The events of the Second World War resonated for decades after its end. Although today its sounds have almost ceased, Nazis have run through popular culture from the 1940s into the present, including in science fiction, from high points (The Man in the High Castle by Philip K. Dick, 1962) to low (They Saved Hitler's Brain, 1968). On February 16, 1968, NBC-TV broadcast "Patterns of Force," a second-season episode of its popular series Star Trek. If you're a fan, you know the episode by its title. If you're not, you might call it "the one with the Nazis." In "Patterns of Force," a member of the Federation, John Gill, has been set up as the dictator of a planet run by new Nazis.
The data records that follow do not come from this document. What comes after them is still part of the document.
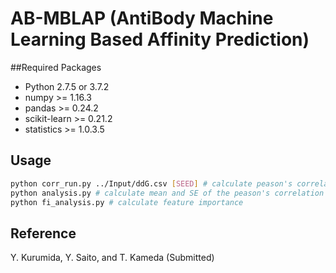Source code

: #         AB-MBLAP (AntiBody Machine Learning Based Affinity Prediction)  







##Required Packages

- Python 2.7.5 or 3.7.2
- numpy >= 1.16.3
- pandas >= 0.24.2
- scikit-learn >= 0.21.2
- statistics >= 1.0.3.5



## Usage

```bash
python corr_run.py ../Input/ddG.csv [SEED] # calculate peason's correlation each seed
python analysis.py # calculate mean and SE of the peason's correlation
python fi_analysis.py # calculate feature importance
```



## Reference

Y. Kurumida, Y. Saito, and T. Kameda (Submitted)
In actuality, Gill is incapacitated: he has been drugged up and is merely a figurehead. The power behind the throne--actually an office chair--is Melakon, played by Skip Homeier, who, strangely enough, had played a Nazi Youth nearly a quarter-century before in Tomorrow, the World! (1944). Needless to say, the crew of the Enterprise helps to bring down the new-Nazi regime on the planet Ekos and hope is restored to its oppressed peoples.
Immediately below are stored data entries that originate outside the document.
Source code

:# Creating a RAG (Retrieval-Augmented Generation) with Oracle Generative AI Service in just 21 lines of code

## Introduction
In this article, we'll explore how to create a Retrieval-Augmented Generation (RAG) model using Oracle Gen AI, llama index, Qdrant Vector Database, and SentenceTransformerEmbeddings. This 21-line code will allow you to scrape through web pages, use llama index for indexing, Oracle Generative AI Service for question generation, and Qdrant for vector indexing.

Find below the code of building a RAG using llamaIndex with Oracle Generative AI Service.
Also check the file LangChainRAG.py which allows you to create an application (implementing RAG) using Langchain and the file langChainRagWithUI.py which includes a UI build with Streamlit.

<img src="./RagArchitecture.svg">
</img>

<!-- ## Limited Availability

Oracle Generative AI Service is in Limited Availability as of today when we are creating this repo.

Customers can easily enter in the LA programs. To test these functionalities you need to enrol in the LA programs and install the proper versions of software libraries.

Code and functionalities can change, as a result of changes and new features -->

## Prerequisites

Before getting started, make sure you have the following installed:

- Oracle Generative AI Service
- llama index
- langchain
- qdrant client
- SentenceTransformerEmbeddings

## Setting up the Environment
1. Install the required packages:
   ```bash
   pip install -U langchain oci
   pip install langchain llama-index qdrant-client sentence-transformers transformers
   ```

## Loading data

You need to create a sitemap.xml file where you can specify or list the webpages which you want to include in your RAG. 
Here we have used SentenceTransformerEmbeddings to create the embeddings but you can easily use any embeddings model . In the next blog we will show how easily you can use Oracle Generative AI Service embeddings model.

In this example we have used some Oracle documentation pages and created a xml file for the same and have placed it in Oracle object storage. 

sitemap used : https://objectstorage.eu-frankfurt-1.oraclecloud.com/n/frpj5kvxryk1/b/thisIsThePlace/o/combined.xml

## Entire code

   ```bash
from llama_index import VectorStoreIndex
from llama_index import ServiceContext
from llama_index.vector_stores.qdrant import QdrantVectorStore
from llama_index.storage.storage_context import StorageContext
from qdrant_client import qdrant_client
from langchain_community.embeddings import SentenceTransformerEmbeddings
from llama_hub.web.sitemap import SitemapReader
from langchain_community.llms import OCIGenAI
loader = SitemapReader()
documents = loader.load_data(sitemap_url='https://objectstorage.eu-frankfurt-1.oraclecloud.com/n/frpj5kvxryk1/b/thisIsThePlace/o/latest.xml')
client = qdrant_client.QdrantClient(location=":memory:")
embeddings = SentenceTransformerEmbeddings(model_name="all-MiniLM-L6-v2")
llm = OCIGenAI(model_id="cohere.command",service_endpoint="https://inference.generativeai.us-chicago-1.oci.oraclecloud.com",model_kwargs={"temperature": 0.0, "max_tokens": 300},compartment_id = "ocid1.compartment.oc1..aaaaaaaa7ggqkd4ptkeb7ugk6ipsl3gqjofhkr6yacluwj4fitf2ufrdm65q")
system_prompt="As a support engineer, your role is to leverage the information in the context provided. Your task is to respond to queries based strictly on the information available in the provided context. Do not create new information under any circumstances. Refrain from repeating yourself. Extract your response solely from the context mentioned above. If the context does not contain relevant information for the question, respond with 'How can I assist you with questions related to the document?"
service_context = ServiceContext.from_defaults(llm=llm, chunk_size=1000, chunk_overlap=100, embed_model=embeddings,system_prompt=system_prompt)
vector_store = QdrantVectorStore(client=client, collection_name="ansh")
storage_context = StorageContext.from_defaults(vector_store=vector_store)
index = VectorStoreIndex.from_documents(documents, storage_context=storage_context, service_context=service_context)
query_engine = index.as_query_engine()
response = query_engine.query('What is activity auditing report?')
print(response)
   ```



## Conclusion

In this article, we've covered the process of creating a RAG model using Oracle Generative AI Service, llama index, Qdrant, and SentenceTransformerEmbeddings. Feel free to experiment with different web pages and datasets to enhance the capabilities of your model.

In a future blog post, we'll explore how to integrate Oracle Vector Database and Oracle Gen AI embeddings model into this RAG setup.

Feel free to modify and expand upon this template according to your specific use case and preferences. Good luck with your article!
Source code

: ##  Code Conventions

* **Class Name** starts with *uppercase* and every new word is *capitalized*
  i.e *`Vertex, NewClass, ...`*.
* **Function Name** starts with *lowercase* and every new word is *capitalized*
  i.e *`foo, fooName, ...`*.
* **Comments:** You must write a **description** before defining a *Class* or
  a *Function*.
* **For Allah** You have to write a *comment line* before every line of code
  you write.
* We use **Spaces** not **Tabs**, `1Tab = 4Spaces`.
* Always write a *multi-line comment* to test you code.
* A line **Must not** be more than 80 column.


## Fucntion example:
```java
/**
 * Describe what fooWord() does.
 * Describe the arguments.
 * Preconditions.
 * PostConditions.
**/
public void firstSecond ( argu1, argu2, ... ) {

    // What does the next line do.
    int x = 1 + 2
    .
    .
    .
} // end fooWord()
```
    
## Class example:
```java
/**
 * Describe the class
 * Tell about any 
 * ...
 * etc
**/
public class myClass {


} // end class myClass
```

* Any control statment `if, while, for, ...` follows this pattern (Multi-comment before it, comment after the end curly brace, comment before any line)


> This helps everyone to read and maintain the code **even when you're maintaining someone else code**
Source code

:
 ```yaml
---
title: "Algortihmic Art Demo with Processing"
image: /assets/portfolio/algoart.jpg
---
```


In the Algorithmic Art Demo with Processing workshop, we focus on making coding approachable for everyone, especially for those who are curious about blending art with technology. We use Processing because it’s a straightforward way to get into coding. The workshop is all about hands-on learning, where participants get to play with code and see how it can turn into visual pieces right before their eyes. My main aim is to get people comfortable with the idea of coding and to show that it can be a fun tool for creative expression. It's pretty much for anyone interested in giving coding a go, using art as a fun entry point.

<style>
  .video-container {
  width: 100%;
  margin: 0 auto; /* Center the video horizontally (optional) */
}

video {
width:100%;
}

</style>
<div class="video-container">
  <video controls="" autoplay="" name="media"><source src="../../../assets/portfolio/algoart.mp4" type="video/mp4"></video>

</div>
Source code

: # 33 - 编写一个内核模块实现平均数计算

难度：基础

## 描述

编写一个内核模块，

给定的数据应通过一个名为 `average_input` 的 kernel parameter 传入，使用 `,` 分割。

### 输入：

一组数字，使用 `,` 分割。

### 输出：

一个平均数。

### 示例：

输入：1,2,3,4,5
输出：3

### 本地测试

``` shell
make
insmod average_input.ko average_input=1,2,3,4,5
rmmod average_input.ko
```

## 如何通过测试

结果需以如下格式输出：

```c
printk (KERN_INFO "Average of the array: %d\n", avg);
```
We're now in an election year and a pattern--call it a prediction if you want--is being repeated. The pattern--or prediction--is from science fiction, specifically from Star Trek. Don't mistake my meaning by believing anything different. (My own prediction is that some of you will anyway.) The pattern/prediction is this: one of our major political parties is planning to nominate and hoping to elect John Gill to the presidency. He will be incapacitated of course and merely a figurehead. Real power will be held by his Melakon. So who will that be? A person or the party? The party, I suspect, one that "seeks power entirely for its own sake," for as George Orwell saw, "[t]he object of power is power."
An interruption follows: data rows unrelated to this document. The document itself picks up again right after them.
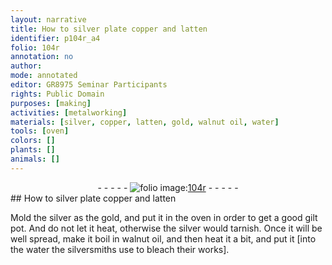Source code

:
 ```yaml
---
layout: narrative
title: How to silver plate copper and latten
identifier: p104r_a4
folio: 104r
annotation: no
author:
mode: annotated
editor: GR8975 Seminar Participants
rights: Public Domain
purposes: [making]
activities: [metalworking]
materials: [silver, copper, latten, gold, walnut oil, water]
tools: [oven]
colors: []
plants: []
animals: []
---
```


 <div class="folio" align="center">- - - - - <a href="http://gallica.bnf.fr/ark:/12148/btv1b10500001g/f213.image" target="_blank"><img src="https://cu-mkp.github.io/GR8975-edition/assets/photo-icon.png" alt="folio image: " style="display:inline-block; margin-bottom:-3px;"/>104r</a> - - - - - </div>  
## How to <span class="material">silver</span> plate <span class="material">copper</span> and <span class="material">latten</span>

 
<span class="activity"></span>Mold the <span class="material">silver</span> as the <span class="material">gold</span>, and put it in the <span class="tool">oven</span> in order to get a good gilt pot. And do not let it heat, otherwise the <span class="material">silver</span> would tarnish. Once it will be well spread, make it boil in <span class="material">walnut oil</span>, and then heat it a bit, and put it [into the <span class="material">water</span> the <span class="profession">silversmiths</span> use to bleach their works].
 
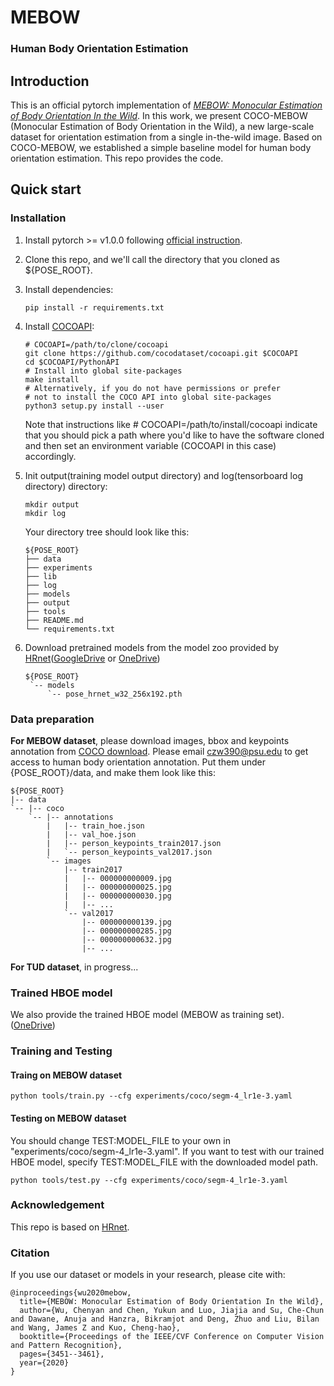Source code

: # MEBOW
### Human Body Orientation Estimation
## Introduction
This is an official pytorch implementation of [*MEBOW: Monocular Estimation of Body Orientation In the Wild*](https://openaccess.thecvf.com/content_CVPR_2020/papers/Wu_MEBOW_Monocular_Estimation_of_Body_Orientation_in_the_Wild_CVPR_2020_paper.pdf). 
In this work, we present COCO-MEBOW (Monocular Estimation of Body Orientation in the Wild), a new large-scale dataset for orientation estimation from a single in-the-wild image. Based on COCO-MEBOW, we established a simple baseline model for human body orientation estimation. This repo provides the code.

## Quick start
### Installation
1. Install pytorch >= v1.0.0 following [official instruction](https://pytorch.org/).
2. Clone this repo, and we'll call the directory that you cloned as ${POSE_ROOT}.
3. Install dependencies:
   ```
   pip install -r requirements.txt
   ```
4. Install [COCOAPI](https://github.com/cocodataset/cocoapi):
   ```
   # COCOAPI=/path/to/clone/cocoapi
   git clone https://github.com/cocodataset/cocoapi.git $COCOAPI
   cd $COCOAPI/PythonAPI
   # Install into global site-packages
   make install
   # Alternatively, if you do not have permissions or prefer
   # not to install the COCO API into global site-packages
   python3 setup.py install --user
   ```
   Note that instructions like # COCOAPI=/path/to/install/cocoapi indicate that you should pick a path where you'd like to have the software cloned and then set an environment variable (COCOAPI in this case) accordingly.
5. Init output(training model output directory) and log(tensorboard log directory) directory:

   ```
   mkdir output 
   mkdir log
   ```

   Your directory tree should look like this:

   ```
   ${POSE_ROOT}
   ├── data
   ├── experiments
   ├── lib
   ├── log
   ├── models
   ├── output
   ├── tools 
   ├── README.md
   └── requirements.txt
   ```

6. Download pretrained models from the model zoo provided by [HRnet](https://github.com/leoxiaobin/deep-high-resolution-net.pytorch)([GoogleDrive](https://drive.google.com/drive/folders/1hOTihvbyIxsm5ygDpbUuJ7O_tzv4oXjC?usp=sharing) or [OneDrive](https://1drv.ms/f/s!AhIXJn_J-blW231MH2krnmLq5kkQ))
   ```
   ${POSE_ROOT}
    `-- models
        `-- pose_hrnet_w32_256x192.pth
   ```
  
### Data preparation
**For MEBOW dataset**, please download images, bbox and keypoints annotation from [COCO download](http://cocodataset.org/#download). Please email <czw390@psu.edu> to get access to human body orientation annotation.
Put them under {POSE_ROOT}/data, and make them look like this:
```
${POSE_ROOT}
|-- data
`-- |-- coco
    `-- |-- annotations
        |   |-- train_hoe.json
        |   |-- val_hoe.json
        |   |-- person_keypoints_train2017.json
        |   `-- person_keypoints_val2017.json
        `-- images
            |-- train2017
            |   |-- 000000000009.jpg
            |   |-- 000000000025.jpg
            |   |-- 000000000030.jpg
            |   |-- ... 
            `-- val2017
                |-- 000000000139.jpg
                |-- 000000000285.jpg
                |-- 000000000632.jpg
                |-- ... 
```
**For TUD dataset**, in progress...

### Trained HBOE model
We also provide the trained HBOE model (MEBOW as training set). ([OneDrive](https://pennstateoffice365-my.sharepoint.com/:f:/g/personal/czw390_psu_edu/EoXLPTeNqHlCg7DgVvmRrDgB_DpkEupEUrrGATpUdvF6oQ?e=CQQ2KY))
### Training and Testing

#### Traing on MEBOW dataset
```
python tools/train.py --cfg experiments/coco/segm-4_lr1e-3.yaml
```
#### Testing on MEBOW dataset
You should change TEST:MODEL_FILE to your own in "experiments/coco/segm-4_lr1e-3.yaml". If you want to test with our trained HBOE model, specify TEST:MODEL_FILE with the downloaded model path.
```
python tools/test.py --cfg experiments/coco/segm-4_lr1e-3.yaml
```
### Acknowledgement
This repo is based on [HRnet](https://github.com/leoxiaobin/deep-high-resolution-net.pytorch).

### Citation
If you use our dataset or models in your research, please cite with:
```
@inproceedings{wu2020mebow,
  title={MEBOW: Monocular Estimation of Body Orientation In the Wild},
  author={Wu, Chenyan and Chen, Yukun and Luo, Jiajia and Su, Che-Chun and Dawane, Anuja and Hanzra, Bikramjot and Deng, Zhuo and Liu, Bilan and Wang, James Z and Kuo, Cheng-hao},
  booktitle={Proceedings of the IEEE/CVF Conference on Computer Vision and Pattern Recognition},
  pages={3451--3461},
  year={2020}
}
```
I guess this scheme isn't exactly unconstitutional, but as some have sensed, most famously the Austrian logician and mathematician Kurt Gödel, the U.S. Constitution may have loopholes in it that allow for the establishment of a dictatorship, or at least of some oppressive form of government. In any case, it's a terrible, frightening scheme and it's hard for me to believe that any otherwise decent person would go along with it. But some will. In the end, we won't have John Gill as our president, but the fact that there are people planning for such a thing should give us all the shivers. It's springtime, people--springtime for us--and no time for shivers.



Update (Jan. 10, 2024): Well, I was wrong again, and we actually did elect John Gill as our president. I was right, however, in saying that he is incapacitated and would be merely a figurehead. The new Melakon (her name is almost an anagram of his) has been installed, but she's stupid, weak, and incompetent. There's another, more influential Melakon behind President Gill. We still don't know who that is. It may be merely his wife, who, like Dr. McCoy, pumps Gill up with drugs so that he can at least appear lifelike. Also, she's a doctor, a doctor, you misogynist!

Now here we are in another election year. Will we go for Gill again? (Not Gilligan, Gill again. You're thinking of another 1960s TV show.) I doubt it. But I was wrong before and could easily be wrong again. Anyway, this is fodder for those who say Everything I know I learned from watching Star Trek.